Sufficient cash flows to enable a business to function
at optimal levels during a financial cycle is paramount. Whether you have a seasonal business, are
anticipating higher sale volumes during holidays or when you need just a little
bit of assistance getting through those slower months until the crowd comes in,
every business requires additional capital at times.
The most popular ways used by businesses include
overdrafts and short-term business loans.
Every business owner must evaluate within his own operational context
when the best time would be to undertake external financing. Set out below, we will
explain some of the benefits of financing within two different situations:
In the first instance, the need for financial
assistance arises due to prolonged periods of low to no revenue, with a
seasonal spike that accounts for the majority of the business’s revenue for a
set financial year. This instance also
refers to new product lines or services being developed. In these instances, costs like rent, labour
costs, marketing and product acquisition or development still has to be
incurred in order to ensure that the business can realise the revenue available
in the busy season or when the new product is released for sale. Because of the timing difference between the
cash flows, it can be difficult to fund these costs. A short-term loan or an overdraft facility
would help manage cash flows until revenue is realised.

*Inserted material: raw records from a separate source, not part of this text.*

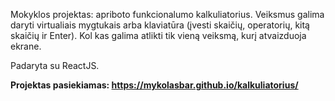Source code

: 
Mokyklos projektas: apriboto funkcionalumo kalkuliatorius. Veiksmus galima daryti virtualiais mygtukais arba klaviatūra (įvesti skaičių, operatorių, kitą skaičių ir Enter). Kol kas galima atlikti tik vieną veiksmą, kurį atvaizduoja ekrane. 

Padaryta su ReactJS.

<b>Projektas pasiekiamas: <a href="https://mykolasbar.github.io/kalkuliatorius">https://mykolasbar.github.io/kalkuliatorius/</a></b>
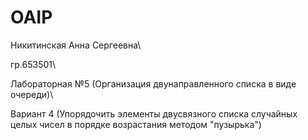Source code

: # OAIP
Никитинская Анна Сергеевна\

гр.653501\

Лабораторная №5 (Организация двунаправленного списка в виде очереди)\

Вариант 4 (Упорядочить элементы двусвязного списка случайных целых чисел в порядке возрастания методом "пузырька")
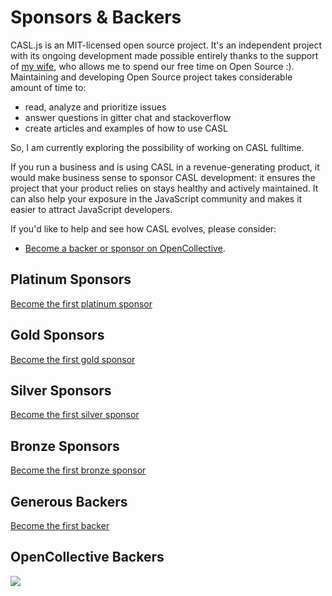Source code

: # Sponsors &amp; Backers

CASL.js is an MIT-licensed open source project. It's an independent project with its ongoing development made possible entirely thanks to the support of [my wife](https://github.com/Olena-Stotska), who allows me to spend our free time on Open Source :).
Maintaining and developing Open Source project takes considerable amount of time to:

* read, analyze and prioritize issues
* answer questions in gitter chat and stackoverflow
* create articles and examples of how to use CASL

So, I am currently exploring the possibility of working on CASL fulltime.

If you run a business and is using CASL in a revenue-generating product, it would make business sense to sponsor CASL development:
it ensures the project that your product relies on stays healthy and actively maintained. It can also help your exposure in the JavaScript community and makes it easier to attract JavaScript developers.

If you'd like to help and see how CASL evolves, please consider:

- [Become a backer or sponsor on OpenCollective](https://opencollective.com/casljs).

## Platinum Sponsors

[Become the first platinum sponsor](https://opencollective.com/casljs/contribute/platinum-sponsors-13746/checkout)

## Gold Sponsors

[Become the first gold sponsor](https://opencollective.com/casljs/contribute/gold-sponsors-13747/checkout)

## Silver Sponsors

[Become the first silver sponsor](https://opencollective.com/casljs/contribute/silver-sponsors-13745/checkout)

## Bronze Sponsors

[Become the first bronze sponsor](https://opencollective.com/casljs/contribute/bronze-sponsors-13741/checkout)

## Generous Backers

[Become the first backer](https://opencollective.com/casljs/contribute/backer-13740/checkout)


## OpenCollective Backers

<a href="https://opencollective.com/casljs#section-contributors" target="_blank"><img src="https://opencollective.com/casljs/backers.svg?width=890"></a>

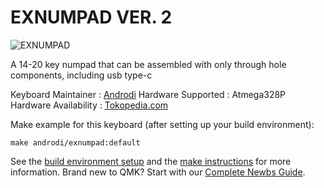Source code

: # EXNUMPAD VER. 2

![EXNUMPAD](https://i.imgur.com/UrA50uf.jpeg)

A 14-20 key numpad that can be assembled with only through hole components, including usb type-c

Keyboard Maintainer   : [Androdi](https://www.instagram.com/androdi.std/)
Hardware Supported    : Atmega328P 
Hardware Availability : [Tokopedia.com](https://www.tokopedia.com/androdi-studio)

Make example for this keyboard (after setting up your build environment):

    make androdi/exnumpad:default

See the [build environment setup](https://docs.qmk.fm/#/getting_started_build_tools) and the [make instructions](https://docs.qmk.fm/#/getting_started_make_guide) for more information. Brand new to QMK? Start with our [Complete Newbs Guide](https://docs.qmk.fm/#/newbs).
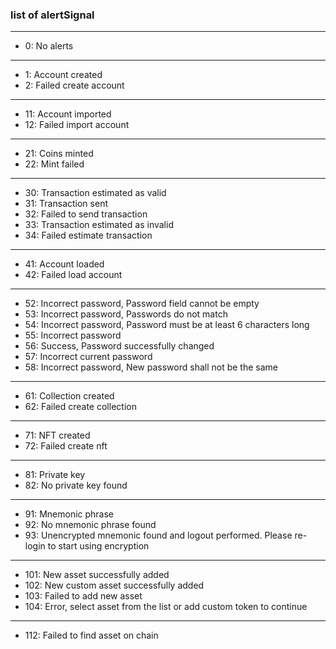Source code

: ### list of alertSignal

---

- 0: No alerts

---

- 1: Account created
- 2: Failed create account

---

- 11: Account imported
- 12: Failed import account

---

- 21: Coins minted
- 22: Mint failed

---

- 30: Transaction estimated as valid
- 31: Transaction sent
- 32: Failed to send transaction
- 33: Transaction estimated as invalid
- 34: Failed estimate transaction

---

- 41: Account loaded
- 42: Failed load account

---

- 52: Incorrect password, Password field cannot be empty
- 53: Incorrect password, Passwords do not match
- 54: Incorrect password, Password must be at least 6 characters long
- 55: Incorrect password
- 56: Success, Password successfully changed
- 57: Incorrect current password
- 58: Incorrect password, New password shall not be the same

---

- 61: Collection created
- 62: Failed create collection

---

- 71: NFT created
- 72: Failed create nft

---

- 81: Private key
- 82: No private key found

---

- 91: Mnemonic phrase
- 92: No mnemonic phrase found
- 93: Unencrypted mnemonic found and logout performed. Please re-login to start using encryption

---

- 101: New asset successfully added
- 102: New custom asset successfully added
- 103: Failed to add new asset
- 104: Error, select asset from the list or add custom token to continue

---

- 112: Failed to find asset on chain
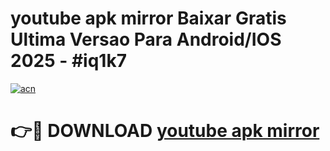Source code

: # youtube apk mirror Baixar Gratis Ultima Versao Para Android/IOS 2025 - #iq1k7

[![acn](https://github.com/user-attachments/assets/0f9c940e-d8b0-45ae-aac7-cd30a18b3e1c)](https://app.mediaupload.pro/?title=youtube_apk_mirror&ref=19F)

# 👉🔴 DOWNLOAD [youtube apk mirror](https://app.mediaupload.pro/?title=youtube_apk_mirror&ref=19F)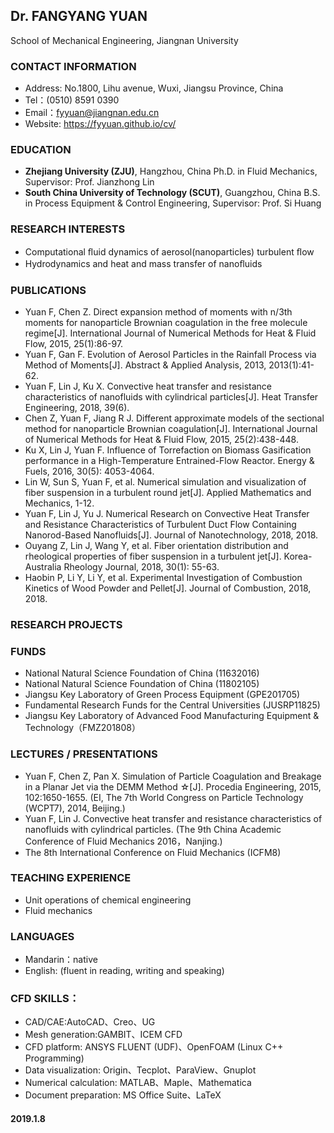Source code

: ## Dr. FANGYANG YUAN
School of Mechanical Engineering, Jiangnan University
    
### CONTACT INFORMATION
- Address: No.1800, Lihu avenue, Wuxi, Jiangsu Province, China
- Tel：(0510) 8591 0390
- Email：fyyuan@jiangnan.edu.cn
- Website: https://fyyuan.github.io/cv/

### EDUCATION
- **Zhejiang University (ZJU)**, Hangzhou, China
Ph.D. in Fluid Mechanics, Supervisor: Prof. Jianzhong Lin
- **South China University of Technology (SCUT)**, Guangzhou, China
B.S. in Process Equipment & Control Engineering, Supervisor: Prof. Si Huang

### RESEARCH INTERESTS
- Computational ﬂuid dynamics of aerosol(nanoparticles) turbulent ﬂow
- Hydrodynamics and heat and mass transfer of nanoﬂuids

### PUBLICATIONS
- Yuan F, Chen Z. Direct expansion method of moments with n/3th moments for nanoparticle Brownian coagulation in the free molecule regime[J]. International Journal of Numerical Methods for Heat & Fluid Flow, 2015, 25(1):86-97.
- Yuan F, Gan F. Evolution of Aerosol Particles in the Rainfall Process via Method of Moments[J]. Abstract & Applied Analysis, 2013, 2013(1):41-62. 
- Yuan F, Lin J, Ku X. Convective heat transfer and resistance characteristics of nanofluids with cylindrical particles[J]. Heat Transfer Engineering, 2018, 39(6).
- Chen Z, Yuan F, Jiang R J. Different approximate models of the sectional method for nanoparticle Brownian coagulation[J]. International Journal of Numerical Methods for Heat & Fluid Flow, 2015, 25(2):438-448. 
- Ku X, Lin J, Yuan F. Influence of Torrefaction on Biomass Gasification performance in a High-Temperature Entrained-Flow Reactor. Energy & Fuels, 2016, 30(5): 4053-4064. 
- Lin W, Sun S, Yuan F, et al. Numerical simulation and visualization of fiber suspension in a turbulent round jet[J]. Applied Mathematics and Mechanics, 1-12.
- Yuan F, Lin J, Yu J. Numerical Research on Convective Heat Transfer and Resistance Characteristics of Turbulent Duct Flow Containing Nanorod-Based Nanofluids[J]. Journal of Nanotechnology, 2018, 2018.
- Ouyang Z, Lin J, Wang Y, et al. Fiber orientation distribution and rheological properties of fiber suspension in a turbulent jet[J]. Korea-Australia Rheology Journal, 2018, 30(1): 55-63.
- Haobin P, Li Y, Li Y, et al. Experimental Investigation of Combustion Kinetics of Wood Powder and Pellet[J]. Journal of Combustion, 2018, 2018.

### RESEARCH PROJECTS

### FUNDS

- National Natural Science Foundation of China (11632016)
- National Natural Science Foundation of China (11802105)
- Jiangsu Key Laboratory of Green Process Equipment (GPE201705)
- Fundamental Research Funds for the Central Universities (JUSRP11825)
- Jiangsu Key Laboratory of Advanced Food Manufacturing Equipment & Technology（FMZ201808）

### LECTURES / PRESENTATIONS
- Yuan F, Chen Z, Pan X. Simulation of Particle Coagulation and Breakage in a Planar Jet via the DEMM Method ☆[J]. Procedia Engineering, 2015, 102:1650-1655. (EI, The 7th World Congress on Particle Technology (WCPT7), 2014, Beijing.)
- Yuan F, Lin J. Convective heat transfer and resistance characteristics of nanofluids with cylindrical particles. (The 9th China Academic Conference of Fluid Mechanics 2016，Nanjing.)
- The 8th International Conference on Fluid Mechanics (ICFM8)

### TEACHING EXPERIENCE
- Unit operations of chemical engineering
- Fluid mechanics

### LANGUAGES

- Mandarin：native 
- English: (fluent in reading, writing and speaking) 

### CFD SKILLS：
- CAD/CAE:AutoCAD、Creo、UG
- Mesh generation:GAMBIT、ICEM CFD
- CFD platform: ANSYS FLUENT (UDF)、OpenFOAM (Linux C++ Programming)
- Data visualization: Origin、Tecplot、ParaView、Gnuplot 
- Numerical calculation: MATLAB、Maple、Mathematica
- Document preparation: MS Office Suite、LaTeX

#### 2019.1.8
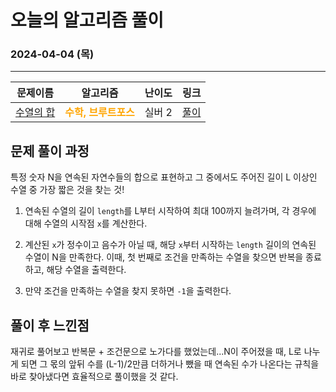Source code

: # **오늘의 알고리즘 풀이**
### 2024-04-04 (목)
---

문제이름|알고리즘|난이도|링크|
|:---:|:---:|:---:|:---:|
|[수열의 합](https://www.acmicpc.net/problem/1024)|<span style="color:orange">**수학, 브루트포스**</span>|실버 2|[풀이](https://github.com/hotchapa/Algorithm/blob/f8c4a06b3f3bbb94fb9ff4d6c051ed9ff1d59e8c/JS/Baekjoon/1024.js)|

## 문제 풀이 과정

특정 숫자 N을 연속된 자연수들의 합으로 표현하고 그 중에서도 주어진 길이 L 이상인 수열 중 가장 짧은 것을 찾는 것!

1) 연속된 수열의 길이 `length`를 L부터 시작하여 최대 100까지 늘려가며, 각 경우에 대해 수열의 시작점 `x`를 계산한다.

2) 계산된 `x`가 정수이고 음수가 아닐 때, 해당 `x`부터 시작하는 `length` 길이의 연속된 수열이 N을 만족한다. 이때, 첫 번째로 조건을 만족하는 수열을 찾으면 반복을 종료하고, 해당 수열을 출력한다.

3) 만약 조건을 만족하는 수열을 찾지 못하면 `-1`을 출력한다.

## 풀이 후 느낀점
재귀로 풀어보고 반복문 + 조건문으로 노가다를 했었는데...N이 주어졌을 때, L로 나누게 되면 그 몫의 앞뒤 수를 (L-1)/2만큼 더하거나 뺐을 때 연속된 수가 나온다는 규칙을 바로 찾아냈다면 효율적으로 풀이했을 것 같다.
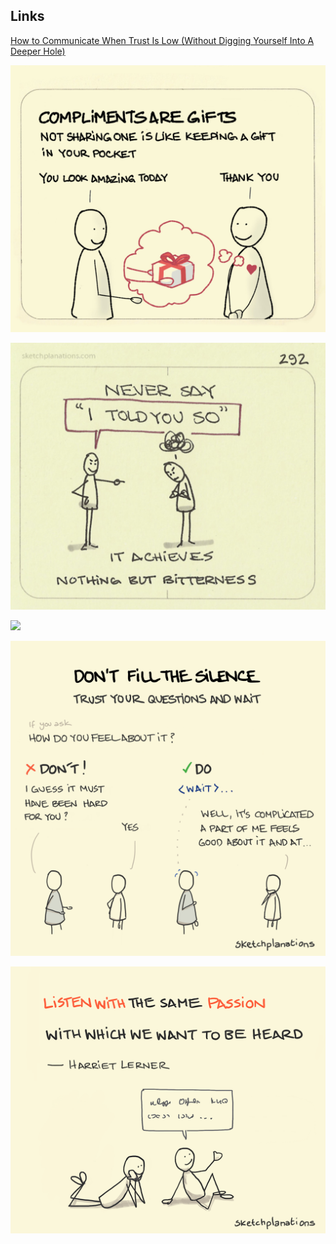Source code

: ---
---


## Links 

[How to Communicate When Trust Is Low (Without Digging Yourself Into A Deeper Hole) ](https://charity.wtf/2023/08/17/how-to-communicate-when-trust-is-low-without-digging-yourself-into-a-deeper-hole/)

![](/assets/static/img/compliments-are-gifts.jpeg)

![](/assets/static/img/not-say-told-you.jpeg)

![](/assets/static/img/plain-pooh.jpg)

![](/assets/static/img/dont-fill-the-silence.png)

![](/assets/static/img/listen-with-passion.png)


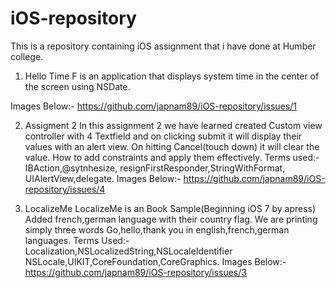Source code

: # iOS-repository
This is a repository containing iOS assignment that i have done at Humber college.

1. Hello Time F
 is an application that displays system time in the center of the screen using NSDate.

Images Below:-
https://github.com/japnam89/iOS-repository/issues/1

2. Assigment 2
In this assignment 2 we have learned
created Custom view controller with 4 Textfield and on clicking submit it will display their values with an alert view.
On hitting Cancel(touch down) it will clear the value.
How to add constraints and apply them effectively.
Terms used:- IBAction,@sytnhesize, resignFirstResponder,StringWithFormat,
UIAlertView,delegate.
Images Below:-
https://github.com/japnam89/iOS-repository/issues/4


3. LocalizeMe
 LocalizeMe is an Book Sample(Beginning iOS 7 by apress)
Added french,german language with their country flag.
We are printing simply three words Go,hello,thank you in english,french,german languages.
Terms Used:- Localization,NSLocalizedString,NSLocaleIdentifier
 NSLocale,UIKIT,CoreFoundation,CoreGraphics.
Images Below:-
https://github.com/japnam89/iOS-repository/issues/3

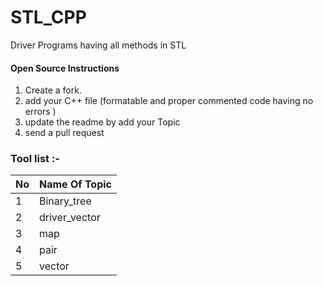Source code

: # STL_CPP
Driver Programs having all methods in STL 

####  Open Source Instructions

1. Create a fork.
2. add your C++ file (formatable and proper commented  code having no errors )
3. update the readme by add your Topic  
4. send a pull request

### Tool list :-
| No            | Name Of Topic                                           |  
| ------------- |:---------------------------------------------------------------| 
| 1             | Binary_tree|
| 2             | driver_vector   |
| 3             | map|
| 4             | pair |
| 5             | vector |
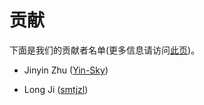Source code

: # 贡献

下面是我们的贡献者名单(更多信息请访问[此页](https://github.com/smtzjl/JAVA_doc))。

- Jinyin Zhu ([Yin-Sky](https://github.com/Yin-Sky))

- Long Ji ([smtjzl](https://github.com/smtzjl))

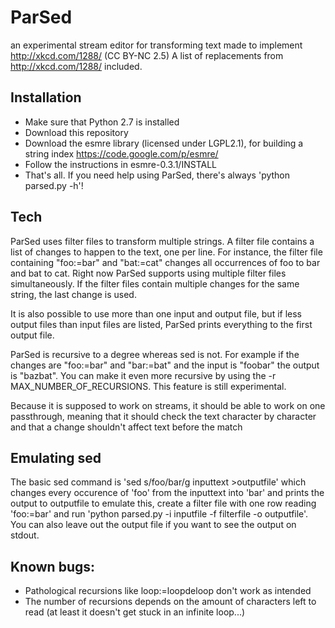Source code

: ParSed
======

an experimental stream editor for transforming text
made to implement http://xkcd.com/1288/ (CC BY-NC 2.5)
A list of replacements from http://xkcd.com/1288/ included.


Installation
---------
* Make sure that Python 2.7 is installed
* Download this repository
* Download the esmre library (licensed under LGPL2.1), for building a string index
https://code.google.com/p/esmre/
* Follow the instructions in esmre-0.3.1/INSTALL
* That's all. If you need help using ParSed, there's always 'python parsed.py -h'!


Tech
-------
ParSed uses filter files to transform multiple strings.
 A filter file contains a list of changes to happen to the text, one per line. For instance, the filter file containing
"foo:=bar" and "bat:=cat"
changes all occurrences of foo to bar and bat to cat. Right now ParSed supports using multiple filter files simultaneously. If the filter files contain multiple changes for the same string, the last change is used.

It is also possible to use more than one input and output file, but if less output files than input files are listed, ParSed prints everything to the first output file.

ParSed is recursive to a degree whereas sed is not. For example if the changes are "foo:=bar" and "bar:=bat" and the input is "foobar" the output is "bazbat".
You can make it even more recursive by using the -r MAX_NUMBER_OF_RECURSIONS. This feature is still experimental.

Because it is supposed to work on streams, it should be able to work on one passthrough,
meaning that it should check the text character by character and that a change shouldn't affect text before the match


Emulating sed
-------------
The basic sed command is 'sed s/foo/bar/g inputtext >outputfile' which changes every occurence of 'foo' from the inputtext into 'bar' and prints the output to outputfile
to emulate this, create a filter file with one row reading 'foo:=bar'
and run 'python parsed.py -i inputfile -f filterfile -o outputfile'. You can also leave out the output file if you want to see the output on stdout.



Known bugs:
-----------
* Pathological recursions like loop:=loopdeloop don't work as intended
* The number of recursions depends on the amount of characters left to read (at least it doesn't get stuck in an infinite loop...)
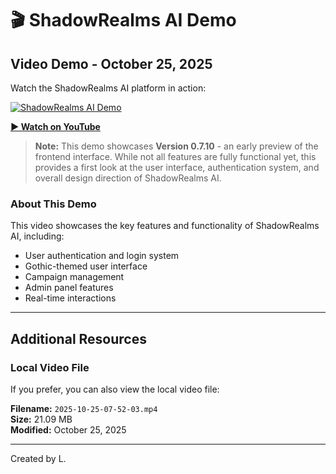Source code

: # 🎬 ShadowRealms AI Demo

## Video Demo - October 25, 2025

Watch the ShadowRealms AI platform in action:

[![ShadowRealms AI Demo](https://img.youtube.com/vi/9RGGb-F5Y2M/maxresdefault.jpg)](https://www.youtube.com/watch?v=9RGGb-F5Y2M)

**[▶️ Watch on YouTube](https://www.youtube.com/watch?v=9RGGb-F5Y2M)**

> **Note:** This demo showcases **Version 0.7.10** - an early preview of the frontend interface. While not all features are fully functional yet, this provides a first look at the user interface, authentication system, and overall design direction of ShadowRealms AI.

### About This Demo

This video showcases the key features and functionality of ShadowRealms AI, including:
- User authentication and login system
- Gothic-themed user interface
- Campaign management
- Admin panel features
- Real-time interactions

---

## Additional Resources

### Local Video File

If you prefer, you can also view the local video file:

**Filename:** `2025-10-25-07-52-03.mp4`  
**Size:** 21.09 MB  
**Modified:** October 25, 2025

---

Created by L.
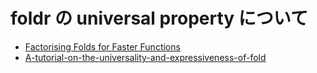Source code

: # foldr の universal property について

- [Factorising Folds for Faster Functions](Factorising-Folds-for-Faster-Functions.pdf)
- [A-tutorial-on-the-universality-and-expressiveness-of-fold](A-tutorial-on-the-universality-and-expressiveness-of-fold.pdf)
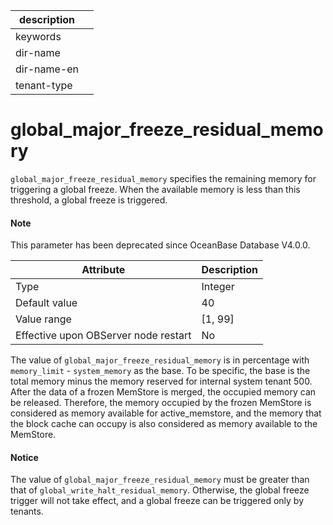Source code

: | description ||
|---|---|
| keywords ||
| dir-name ||
| dir-name-en ||
| tenant-type ||

global_major_freeze_residual_memory
========================================================

`global_major_freeze_residual_memory` specifies the remaining memory for triggering a global freeze. When the available memory is less than this threshold, a global freeze is triggered.


<main id="notice" type='explain'>
  <h4>Note</h4>
  <p>   This parameter has been deprecated since OceanBase Database V4.0.0.  </p>
</main>

| **Attribute** | **Description** |
|------------------|-----------|
| Type | Integer |
| Default value | 40 |
| Value range | \[1, 99\] |
| Effective upon OBServer node restart | No |


The value of `global_major_freeze_residual_memory` is in percentage with `memory_limit` - `system_memory` as the base. To be specific, the base is the total memory minus the memory reserved for internal system tenant 500. After the data of a frozen MemStore is merged, the occupied memory can be released. Therefore, the memory occupied by the frozen MemStore is considered as memory available for active_memstore, and the memory that the block cache can occupy is also considered as memory available to the MemStore.


<main id="notice" type='notice'>
  <h4>Notice</h4>
  <p>   The value of <code>global_major_freeze_residual_memory</code> must be greater than that of <code>global_write_halt_residual_memory</code>. Otherwise, the global freeze trigger will not take effect, and a global freeze can be triggered only by tenants.   </p>
</main>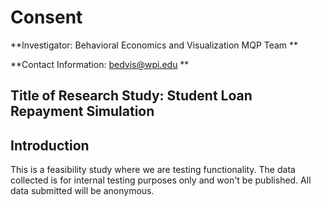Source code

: # Consent

 **Investigator: Behavioral Economics and Visualization MQP Team **

 **Contact Information: bedvis@wpi.edu **

## Title of Research Study: Student Loan Repayment Simulation
## Introduction
This is a feasibility study where we are testing functionality. The data collected is for internal testing purposes only and won't be published. All data submitted will be anonymous. 
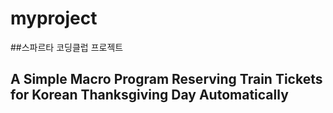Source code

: # myproject
##스파르타 코딩클럽 프로젝트   

A Simple Macro Program Reserving Train Tickets for Korean Thanksgiving Day Automatically 
-----------------------------------------------------------------------------------------
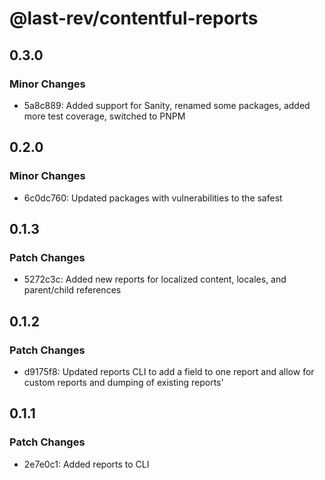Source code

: # @last-rev/contentful-reports

## 0.3.0

### Minor Changes

- 5a8c889: Added support for Sanity, renamed some packages, added more test coverage, switched to PNPM

## 0.2.0

### Minor Changes

- 6c0dc760: Updated packages with vulnerabilities to the safest

## 0.1.3

### Patch Changes

- 5272c3c: Added new reports for localized content, locales, and parent/child references

## 0.1.2

### Patch Changes

- d9175f8: Updated reports CLI to add a field to one report and allow for custom reports and dumping of existing reports'

## 0.1.1

### Patch Changes

- 2e7e0c1: Added reports to CLI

In the second instance, the need for financial
assistance arises during the busy season of a business, when demand exceeds the
number of employees and products available for sale. In this instance, competition also usually
peaks, and marketing must be done in order to ensure an edge over the business
next door. Whether it is to hire
contract staff for the duration of the busy season, engage in additional
marketing campaigns or to boost the inventory level available for sale,
additional financing could help ease your mind during these busy periods and
with the resultant revenue realised, the financing can be repaid as income is
earned.
In both instances, an application for financing needs
to be submitted well in advance, in order to ensure the funds are approved and
available when the need for these funds arises.
Proper budgeting and market research, therefore, play an integral part in
the timing of financing in a business, as it provides clear insights into the
amount of financing that is needed, and when it is needed.
It is important to note, that certain scenarios may
arise when business financing might not be the right thing for you. If you are a new business and you do not have
any collateral in the business or established revenue streams, or if you are an
established business and you are still repaying the business financing from the
three preceding seasons due to lack of revenue, it may be that equity
investment would be an ideal fit for your scenario.
The instances, as explained above, does not include
all scenarios where business financing should be considered. Every business is unique and has unique
financing needs. It is therefore
imperative to understand your business, the effects of financing and your
business’s own financing appetite.
This article is a general information sheet and should not be used or relied upon as professional advice. No liability can be accepted for any errors or omissions nor for any loss or damage arising from reliance upon any information herein. Always contact your financial adviser for specific and detailed advice. Errors and omissions excepted (E&OE)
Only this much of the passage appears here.